When the SEC filing is made, we'll get to see how the deal is structured. The $20 billion from TD Securities becomes a debt obligation of the combined company. There's a tax break in equity to debt conversion, and a second tax break for carried interest. [2]
There may be a preferred stock deal or debt refinancing so that TD gets their $20 billion back. Usually, the private equity firm exits within a few years.
Sure it is. The acquirer is borrowing money for the buyout, and the debt will become a debt of the acquired/merged company. That, by definition, is a leveraged buyout.
No, unless any control transaction using any leverage counts.
A third of the deal is financed with debt. A fifth is financed with cash. The bulk—fifty percent—is being financed with equity. An LBO would see debt and a thin tranche of cash finance the bulk of the acquisition.

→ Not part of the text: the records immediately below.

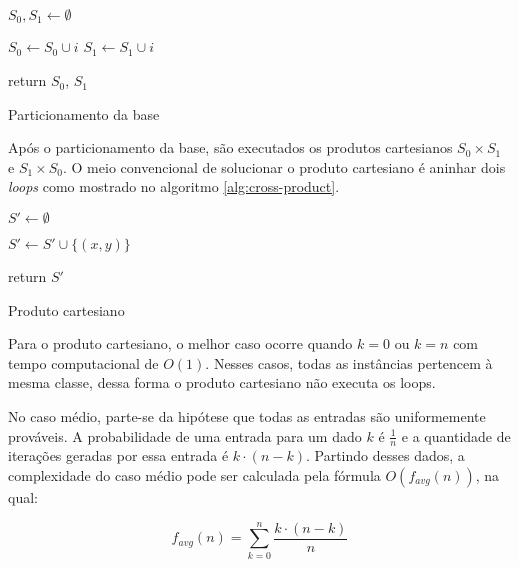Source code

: \begin{algorithm}
    \begin{algorithmic}
        \STATE $S_0, S_1 \gets \emptyset$

                \STATE $S_0 \gets S_0 \cup {i}$
            \ELSE
                \STATE $S_1 \gets S_1 \cup {i}$
            \ENDIF
        \ENDFOR
        
        \STATE return $S_0$, $S_1$

        \caption{Particionamento da base}
        \label{alg:partition}
    \end{algorithmic}
\end{algorithm}

Após o particionamento da base, são executados os produtos cartesianos $S_0 \times S_1$ e $S_1 \times S_0$. O meio convencional de solucionar o produto cartesiano é aninhar dois \emph{loops} como mostrado no algoritmo \ref{alg:cross-product}.

\begin{algorithm}
    \begin{algorithmic}
        \STATE $S' \gets \emptyset$

                    \STATE $S' \gets S' \cup \{(x, y)\}$
                \ENDFOR
            \ENDFOR
        \ENDIF

        \STATE return $S'$

        \caption{Produto cartesiano}
        \label{alg:cross-product}

    \end{algorithmic}
\end{algorithm}

Para o produto cartesiano, o melhor caso ocorre quando $k = 0$ ou $k = n$ com tempo computacional de $O(1)$. Nesses casos, todas as instâncias pertencem à mesma classe, dessa forma o produto cartesiano não executa os loops.

No caso médio, parte-se da hipótese que todas as entradas são uniformemente prováveis. A probabilidade de uma entrada para um dado $k$ é $\frac{1}{n}$ e a quantidade de iterações geradas por essa entrada é $k \cdot (n - k)$. Partindo desses dados, a complexidade do caso médio pode ser calculada pela fórmula $O(f_{avg}(n))$, na qual:

\[f_{avg}(n) = \sum_{k = 0}^{n} \frac{k \cdot (n - k)}{n}\]

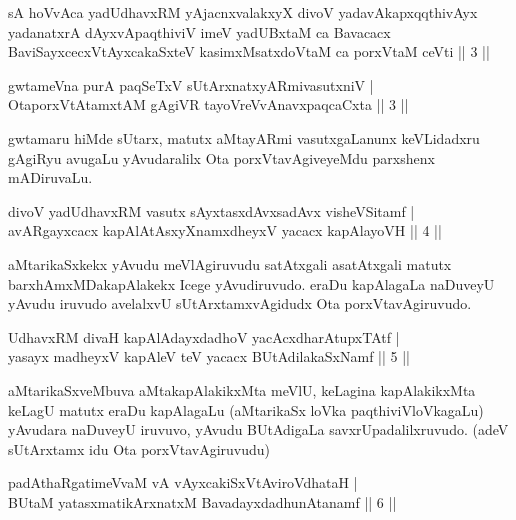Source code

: \begin{shl}
sA hoVvAca yadUdhavxRM yAjacnxvalakxyX divoV yadavAkapxqqthivAyx yadanatxrA dAyxvApaqthiviV imeV yadUBxtaM ca Bavacacx BaviSayxcecxVtAyxcakaSxteV kasimxMsatxdoVtaM ca porxVtaM ceVti || 3 ||
\end{shl}

\begin{shl}
gwtameVna purA paqSeTxV sUtArxnatxyARmivasutxniV |\\
OtaporxVtAtamxtAM gAgiVR tayoVreVvAnavxpaqcaCxta \hfill || 3 ||
\end{shl}

\begin{artha}%
gwtamaru hiMde sUtarx, matutx aMtayARmi vasutxgaLanunx keVLidadxru gAgiRyu avugaLu yAvudaralilx Ota porxVtavAgiveyeMdu parxshenx mADiruvaLu.
\end{artha}


\begin{shl}
divoV yadUdhavxRM vasutx sAyxtasxdAvx\s sadAvx visheVSitamf |\\
avARgayxcacx kapAlAtAsxyXnamxdheyxV yacacx kapAlayoVH \hfill || 4 ||
\end{shl}

\begin{artha}
aMtarikaSxkekx yAvudu meVlAgiruvudu satAtxgali asatAtxgali matutx barxhAmxMDakapAlakekx Icege yAvudiruvudo. eraDu kapAlagaLa naDuveyU yAvudu iruvudo avelalxvU sUtArxtamxvAgidudx Ota porxVtavAgiruvudo.
\end{artha}


\begin{shl}
UdhavxRM divaH kapAlAdayxdadhoV yacAcxdharAtupxTAtf |\\
yasayx madheyxV kapAleV teV yacacx BUtAdilakaSxNamf \hfill || 5 ||
\end{shl}

\begin{artha}
aMtarikaSxveMbuva aMtakapAlakikxMta meVlU, keLagina kapAlakikxMta keLagU matutx eraDu kapAlagaLu (aMtarikaSx loVka paqthiviVloVkagaLu) yAvudara naDuveyU iruvuvo, yAvudu BUtAdigaLa savxrUpadalilxruvudo. (adeV sUtArxtamx idu Ota porxVtavAgiruvudu)
\end{artha}

\begin{shl}
padAthaRgatimeVvaM vA vAyxcakiSxVtAviroVdhataH |\\
BUtaM yatasxmatikArxnatxM BavadayxdadhunAtanamf \hfill || 6 ||
\end{shl}

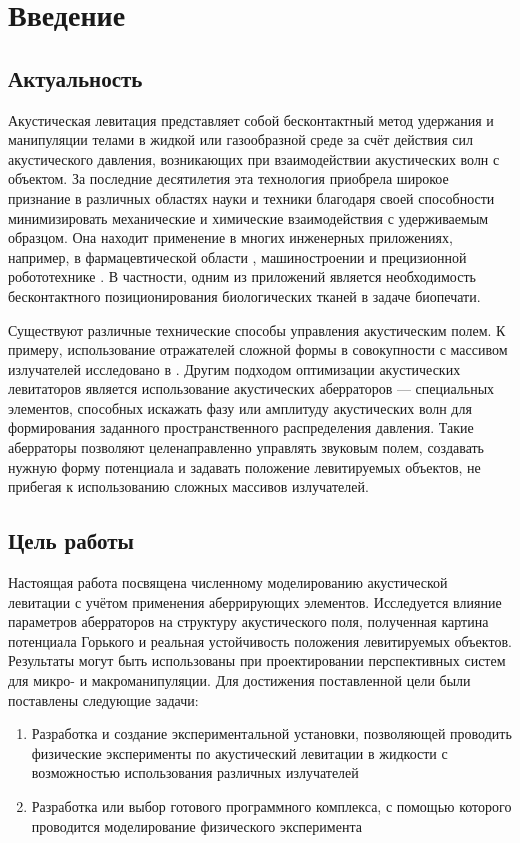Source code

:\section{Введение}
\label{sec:Chapter0} 
\subsection{Актуальность}
Акустическая левитация представляет собой бесконтактный метод удержания и манипуляции телами в жидкой или газообразной среде за счёт действия сил акустического давления, возникающих при взаимодействии акустических волн с объектом. За последние десятилетия эта технология приобрела широкое признание в различных областях науки и техники благодаря своей способности минимизировать механические и химические взаимодействия с удерживаемым образцом. Она находит применение в многих инженерных приложениях, например, в фармацевтической области \cite{appliance_medicine}, машиностроении \cite{appliance_bearings} и прецизионной робототехнике \cite{appliance_robot}. В частности, одним из приложений является необходимость бесконтактного позиционирования биологических тканей в задаче биопечати. 

Существуют различные технические способы управления акустическим полем. К примеру, использование отражателей сложной формы в совокупности с массивом излучателей исследовано в \cite{nature_acoustics}. Другим подходом оптимизации акустических левитаторов является использование акустических аберраторов — специальных элементов, способных искажать фазу или амплитуду акустических волн для формирования заданного пространственного распределения давления. Такие аберраторы позволяют целенаправленно управлять звуковым полем, создавать нужную форму потенциала и задавать положение левитируемых объектов, не прибегая к использованию сложных массивов излучателей.

\subsection{Цель работы}

Настоящая работа посвящена численному моделированию акустической левитации с учётом применения аберрирующих элементов. Исследуется влияние параметров аберраторов на структуру акустического поля, полученная картина потенциала Горького и реальная устойчивость положения левитируемых объектов. Результаты могут быть использованы при проектировании перспективных систем для микро- и макроманипуляции. Для достижения поставленной цели были поставлены следующие задачи:
\begin{enumerate}
	\item Разработка и создание экспериментальной установки, позволяющей проводить физические эксперименты по акустический левитации в жидкости с возможностью использования различных излучателей
	\item Разработка или выбор готового программного комплекса, с помощью которого проводится моделирование физического эксперимента
\end{enumerate}

\newpage

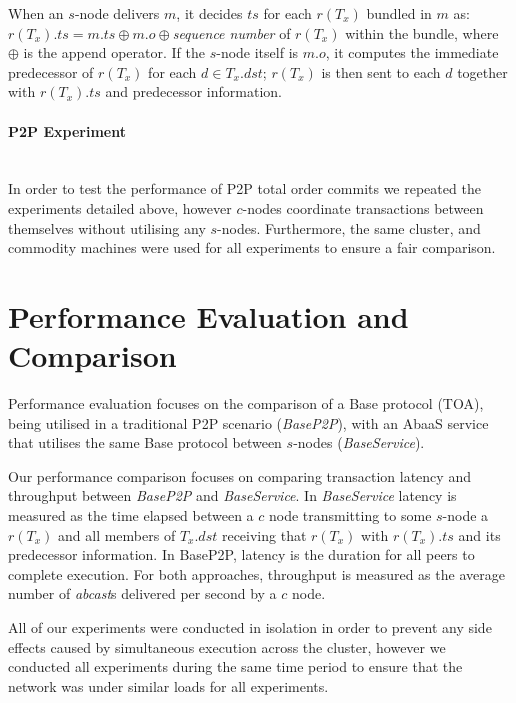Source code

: When an $s$-node delivers $m$, it decides $ts$ for each $r(T_x)$ bundled in $m$ as: $r(T_x).ts= m.ts\oplus m.o \oplus$\emph{sequence number} of $r(T_x)$ within the bundle, where $\oplus$ is the append operator. If the $s$-node itself is $m.o$, it computes the immediate predecessor of $r(T_x)$ for each $d \in T_x.dst$; $r(T_x)$ is then sent to each $d$ together with $r(T_x).ts$ and predecessor information.

\paragraph{P2P Experiment} \hspace{0pt} \\
In order to test the performance of P2P total order commits we repeated the  experiments detailed above, however $c$-nodes coordinate transactions between themselves without utilising any $s$-nodes.  Furthermore, the same cluster, and commodity machines were used for all experiments to ensure a fair comparison.   

\section{Performance Evaluation and Comparison}\label{sec:abaas_results}
Performance evaluation focuses on the comparison of a \textsf{Base} protocol (TOA), being utilised in a traditional P2P scenario (\emph{BaseP2P}), with an \textsf{AbaaS} service that utilises the same \textsf{Base} protocol between $s$-nodes (\emph{BaseService}).

Our performance comparison focuses on comparing transaction latency and throughput between \emph{BaseP2P} and \emph{BaseService}.  In \emph{BaseService} latency is measured as the time elapsed between a $c$ node transmitting to some $s$-node a $r(T_x)$  and all members of $T_x.dst$ receiving that $r(T_x)$ with $r(T_x).ts$ and its predecessor information. In BaseP2P, latency is the duration for all peers to complete execution. For both approaches, throughput is measured as the average number of \emph{abcast}s delivered per second by a $c$ node.

All of our experiments were conducted in isolation in order to prevent any side effects caused by simultaneous execution across the cluster, however we conducted all experiments during the same time period to ensure that the network was under similar loads for all experiments. 

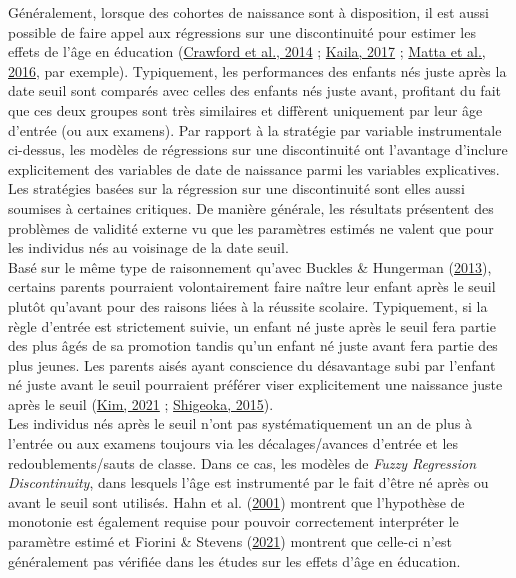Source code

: \documentclass[
]{book}
\begin{document}
\quad Généralement, lorsque des cohortes de naissance sont à disposition, il est aussi possible de faire appel aux régressions sur une discontinuité pour estimer les effets de l'âge en éducation (\protect\hyperlink{ref-CRA:eal:14}{Crawford et al., 2014} ; \protect\hyperlink{ref-KAI:17}{Kaila, 2017} ; \protect\hyperlink{ref-MAT:eal:16}{Matta et al., 2016}, par exemple). Typiquement, les performances des enfants nés juste après la date seuil sont comparés avec celles des enfants nés juste avant, profitant du fait que ces deux groupes sont très similaires et diffèrent uniquement par leur âge d'entrée (ou aux examens). Par rapport à la stratégie par variable instrumentale ci-dessus, les modèles de régressions sur une discontinuité ont l'avantage d'inclure explicitement des variables de date de naissance parmi les variables explicatives.\\
Les stratégies basées sur la régression sur une discontinuité sont elles aussi soumises à certaines critiques. De manière générale, les résultats présentent des problèmes de validité externe vu que les paramètres estimés ne valent que pour les individus nés au voisinage de la date seuil.\\
Basé sur le même type de raisonnement qu'avec Buckles \& Hungerman (\protect\hyperlink{ref-BUC:HUN:13}{2013}), certains parents pourraient volontairement faire naître leur enfant après le seuil plutôt qu'avant pour des raisons liées à la réussite scolaire. Typiquement, si la règle d'entrée est strictement suivie, un enfant né juste après le seuil fera partie des plus âgés de sa promotion tandis qu'un enfant né juste avant fera partie des plus jeunes. Les parents aisés ayant conscience du désavantage subi par l'enfant né juste avant le seuil pourraient préférer viser explicitement une naissance juste après le seuil (\protect\hyperlink{ref-KIM:21}{Kim, 2021} ; \protect\hyperlink{ref-SHI:15}{Shigeoka, 2015}).\\
Les individus nés après le seuil n'ont pas systématiquement un an de plus à l'entrée ou aux examens toujours via les décalages/avances d'entrée et les redoublements/sauts de classe. Dans ce cas, les modèles de \emph{Fuzzy Regression Discontinuity}, dans lesquels l'âge est instrumenté par le fait d'être né après ou avant le seuil sont utilisés. Hahn et al. (\protect\hyperlink{ref-HAH:eal:01}{2001}) montrent que l'hypothèse de monotonie est également requise pour pouvoir correctement interpréter le paramètre estimé et Fiorini \& Stevens (\protect\hyperlink{ref-FIO:STE:21}{2021}) montrent que celle-ci n'est généralement pas vérifiée dans les études sur les effets d'âge en éducation.
\end{document}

That's just for the cash part. The stock part makes no sense. For this 50/50 deal to work in principle, they'd need to issue around a billion new shares, which would massively dilute the existing ~450M shares. So Ebay shareholders would suddenly own 70% of Gamestop after the deal. It's also highly questionable if investors actually believe the combined stock is worth that much, so the stock price would probably fall and turn those 70% into >90%. At this point it basically becomes a reverse acquisition plus a large loan for the final company from the cash part of the deal.
This is not atypical; smaller company “buys” the larger company with debt on the larger company’s books. The blended shareholder mix is mostly the larger company; management comes from the smaller company.
The one I was most familiar with was the Discovery “acquisition” of Warner Brothers. Though apparently that’s a little complicated because AT&T was divesting itself of Warner.